ACTIVITY: One part of the entries below is wanted: the lines from the one containing "The settings are" through the one containing "MOJANG OR MICROSOFT</mark>". Write those out exactly and nothing else.

DATA:
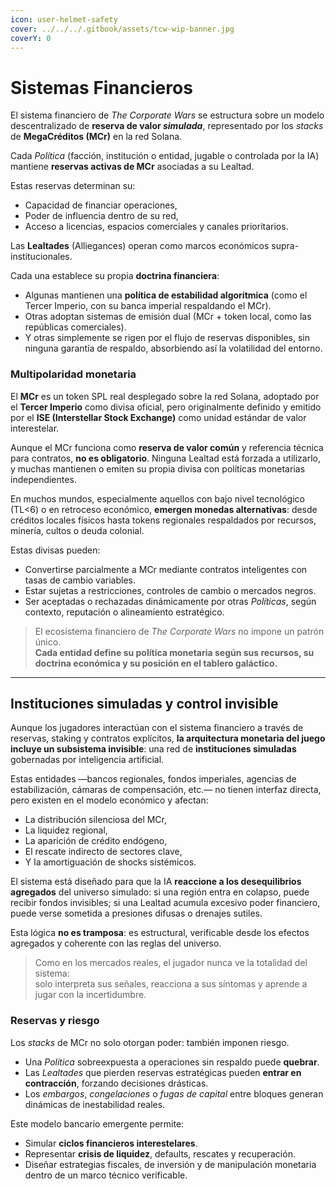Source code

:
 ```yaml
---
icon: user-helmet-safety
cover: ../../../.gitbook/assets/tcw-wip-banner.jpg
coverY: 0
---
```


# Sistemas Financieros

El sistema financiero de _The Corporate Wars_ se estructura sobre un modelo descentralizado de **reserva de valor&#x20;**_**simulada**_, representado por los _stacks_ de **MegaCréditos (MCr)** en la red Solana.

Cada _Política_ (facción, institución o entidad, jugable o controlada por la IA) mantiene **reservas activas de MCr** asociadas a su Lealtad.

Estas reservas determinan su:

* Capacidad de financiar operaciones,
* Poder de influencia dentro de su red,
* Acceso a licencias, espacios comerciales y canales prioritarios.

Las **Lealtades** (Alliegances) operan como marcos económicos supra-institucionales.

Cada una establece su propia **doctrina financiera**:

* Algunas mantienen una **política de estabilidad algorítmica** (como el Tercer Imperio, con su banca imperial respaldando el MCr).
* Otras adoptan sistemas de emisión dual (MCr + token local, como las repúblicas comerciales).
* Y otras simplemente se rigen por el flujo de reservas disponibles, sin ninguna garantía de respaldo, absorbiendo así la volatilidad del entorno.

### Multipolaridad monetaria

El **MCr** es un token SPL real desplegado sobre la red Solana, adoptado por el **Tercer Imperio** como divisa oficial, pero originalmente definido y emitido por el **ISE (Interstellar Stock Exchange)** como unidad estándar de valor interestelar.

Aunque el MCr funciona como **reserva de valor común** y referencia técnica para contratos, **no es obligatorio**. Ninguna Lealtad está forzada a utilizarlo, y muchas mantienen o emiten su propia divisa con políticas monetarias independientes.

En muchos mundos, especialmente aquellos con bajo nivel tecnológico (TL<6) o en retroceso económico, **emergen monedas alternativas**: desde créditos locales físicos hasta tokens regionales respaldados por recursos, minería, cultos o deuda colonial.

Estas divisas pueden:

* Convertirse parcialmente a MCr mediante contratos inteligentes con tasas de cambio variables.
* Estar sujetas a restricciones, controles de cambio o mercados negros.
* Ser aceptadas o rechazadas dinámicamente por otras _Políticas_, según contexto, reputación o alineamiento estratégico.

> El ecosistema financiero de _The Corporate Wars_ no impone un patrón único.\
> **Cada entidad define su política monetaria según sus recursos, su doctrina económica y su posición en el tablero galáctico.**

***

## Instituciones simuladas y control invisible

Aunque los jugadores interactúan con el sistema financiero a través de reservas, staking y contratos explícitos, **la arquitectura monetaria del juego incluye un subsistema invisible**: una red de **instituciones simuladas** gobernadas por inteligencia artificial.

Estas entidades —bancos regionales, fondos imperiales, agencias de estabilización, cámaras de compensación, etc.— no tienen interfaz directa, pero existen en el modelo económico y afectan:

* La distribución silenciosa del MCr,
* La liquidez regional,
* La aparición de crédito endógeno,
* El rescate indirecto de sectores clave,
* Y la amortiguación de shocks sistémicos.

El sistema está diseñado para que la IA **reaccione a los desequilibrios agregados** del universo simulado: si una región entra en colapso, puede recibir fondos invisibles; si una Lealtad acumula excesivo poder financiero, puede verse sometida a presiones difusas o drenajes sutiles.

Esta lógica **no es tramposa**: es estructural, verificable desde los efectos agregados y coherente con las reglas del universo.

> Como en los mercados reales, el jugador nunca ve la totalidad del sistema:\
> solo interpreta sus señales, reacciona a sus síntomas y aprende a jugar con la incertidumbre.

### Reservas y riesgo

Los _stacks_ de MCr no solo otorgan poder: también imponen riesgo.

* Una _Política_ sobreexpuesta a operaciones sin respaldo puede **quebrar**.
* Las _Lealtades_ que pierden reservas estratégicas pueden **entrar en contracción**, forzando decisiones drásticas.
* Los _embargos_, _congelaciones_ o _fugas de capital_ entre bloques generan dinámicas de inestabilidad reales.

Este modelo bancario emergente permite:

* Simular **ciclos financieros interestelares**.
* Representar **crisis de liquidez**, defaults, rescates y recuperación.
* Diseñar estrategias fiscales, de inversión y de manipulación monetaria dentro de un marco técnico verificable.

* * *

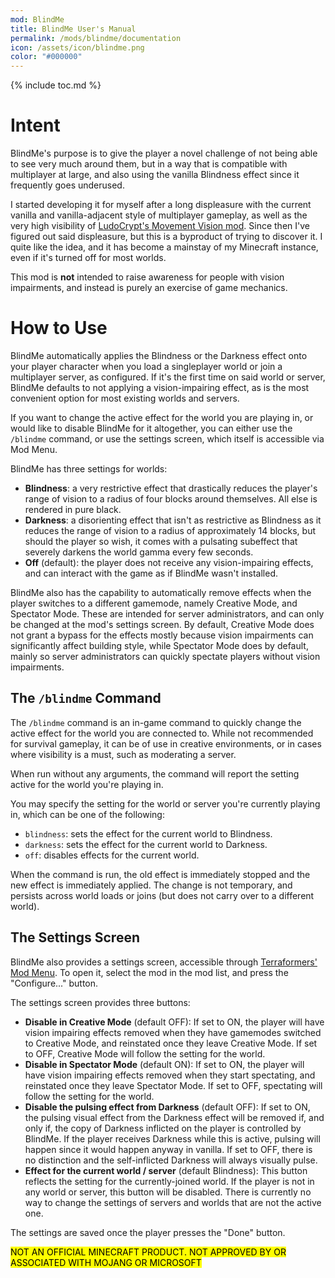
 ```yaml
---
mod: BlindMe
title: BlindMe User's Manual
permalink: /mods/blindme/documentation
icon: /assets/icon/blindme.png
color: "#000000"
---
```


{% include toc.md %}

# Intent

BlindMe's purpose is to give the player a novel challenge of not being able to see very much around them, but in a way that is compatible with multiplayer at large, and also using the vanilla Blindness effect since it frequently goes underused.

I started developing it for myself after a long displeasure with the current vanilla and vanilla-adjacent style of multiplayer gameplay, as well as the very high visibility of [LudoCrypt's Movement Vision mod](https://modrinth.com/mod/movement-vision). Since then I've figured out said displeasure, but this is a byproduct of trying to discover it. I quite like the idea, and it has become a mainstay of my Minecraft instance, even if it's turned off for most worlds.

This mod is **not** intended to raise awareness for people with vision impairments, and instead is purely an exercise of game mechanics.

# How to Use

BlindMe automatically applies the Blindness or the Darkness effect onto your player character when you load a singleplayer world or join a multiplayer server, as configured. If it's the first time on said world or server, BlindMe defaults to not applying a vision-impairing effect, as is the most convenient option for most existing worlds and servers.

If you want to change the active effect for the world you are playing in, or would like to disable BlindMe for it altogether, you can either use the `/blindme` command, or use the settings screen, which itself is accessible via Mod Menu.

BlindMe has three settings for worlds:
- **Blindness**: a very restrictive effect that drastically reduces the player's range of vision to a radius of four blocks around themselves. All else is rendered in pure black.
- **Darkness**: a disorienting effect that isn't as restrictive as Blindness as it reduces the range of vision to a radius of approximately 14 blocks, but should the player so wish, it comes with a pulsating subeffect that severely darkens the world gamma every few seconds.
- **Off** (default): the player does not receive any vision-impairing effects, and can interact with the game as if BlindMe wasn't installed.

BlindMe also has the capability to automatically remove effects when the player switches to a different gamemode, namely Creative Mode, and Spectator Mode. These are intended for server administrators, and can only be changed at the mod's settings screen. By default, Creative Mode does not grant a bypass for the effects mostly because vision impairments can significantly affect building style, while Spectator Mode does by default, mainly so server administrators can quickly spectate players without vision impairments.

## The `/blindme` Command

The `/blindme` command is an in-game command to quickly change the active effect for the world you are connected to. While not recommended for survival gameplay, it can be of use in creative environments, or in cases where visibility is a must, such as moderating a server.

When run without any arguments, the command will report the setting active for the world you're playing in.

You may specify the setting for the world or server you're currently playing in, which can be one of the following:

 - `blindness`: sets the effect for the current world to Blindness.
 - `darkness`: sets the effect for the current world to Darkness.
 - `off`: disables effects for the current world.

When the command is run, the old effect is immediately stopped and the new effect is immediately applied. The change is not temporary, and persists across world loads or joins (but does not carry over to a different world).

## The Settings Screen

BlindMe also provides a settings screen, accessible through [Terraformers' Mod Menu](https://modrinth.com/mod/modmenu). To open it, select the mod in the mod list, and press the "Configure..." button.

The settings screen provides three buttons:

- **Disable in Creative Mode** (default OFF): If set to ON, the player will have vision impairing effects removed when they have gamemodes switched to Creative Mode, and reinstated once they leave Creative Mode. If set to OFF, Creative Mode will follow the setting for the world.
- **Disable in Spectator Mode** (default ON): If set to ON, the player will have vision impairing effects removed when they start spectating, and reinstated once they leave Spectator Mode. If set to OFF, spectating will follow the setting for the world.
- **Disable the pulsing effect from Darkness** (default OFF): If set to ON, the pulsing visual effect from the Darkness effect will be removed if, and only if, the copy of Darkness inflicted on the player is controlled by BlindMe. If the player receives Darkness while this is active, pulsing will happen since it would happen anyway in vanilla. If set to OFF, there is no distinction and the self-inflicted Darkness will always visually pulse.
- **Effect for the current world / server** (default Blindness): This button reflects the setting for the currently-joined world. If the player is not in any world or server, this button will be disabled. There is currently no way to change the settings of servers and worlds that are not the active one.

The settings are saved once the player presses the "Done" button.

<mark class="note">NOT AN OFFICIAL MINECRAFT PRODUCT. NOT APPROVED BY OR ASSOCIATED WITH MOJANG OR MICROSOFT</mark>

---

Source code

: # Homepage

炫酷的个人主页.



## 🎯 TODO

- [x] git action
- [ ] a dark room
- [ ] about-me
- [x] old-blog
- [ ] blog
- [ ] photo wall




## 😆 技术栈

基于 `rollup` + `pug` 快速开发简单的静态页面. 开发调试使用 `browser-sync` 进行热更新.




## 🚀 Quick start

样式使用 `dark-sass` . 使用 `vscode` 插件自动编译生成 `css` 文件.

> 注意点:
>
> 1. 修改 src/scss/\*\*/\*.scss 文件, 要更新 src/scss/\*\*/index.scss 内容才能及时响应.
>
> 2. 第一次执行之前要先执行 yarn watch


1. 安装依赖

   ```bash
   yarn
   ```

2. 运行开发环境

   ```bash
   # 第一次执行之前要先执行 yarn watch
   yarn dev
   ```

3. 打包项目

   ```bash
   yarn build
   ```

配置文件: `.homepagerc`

RESULT OF THE TASK:
The settings are saved once the player presses the "Done" button.

<mark class="note">NOT AN OFFICIAL MINECRAFT PRODUCT. NOT APPROVED BY OR ASSOCIATED WITH MOJANG OR MICROSOFT</mark>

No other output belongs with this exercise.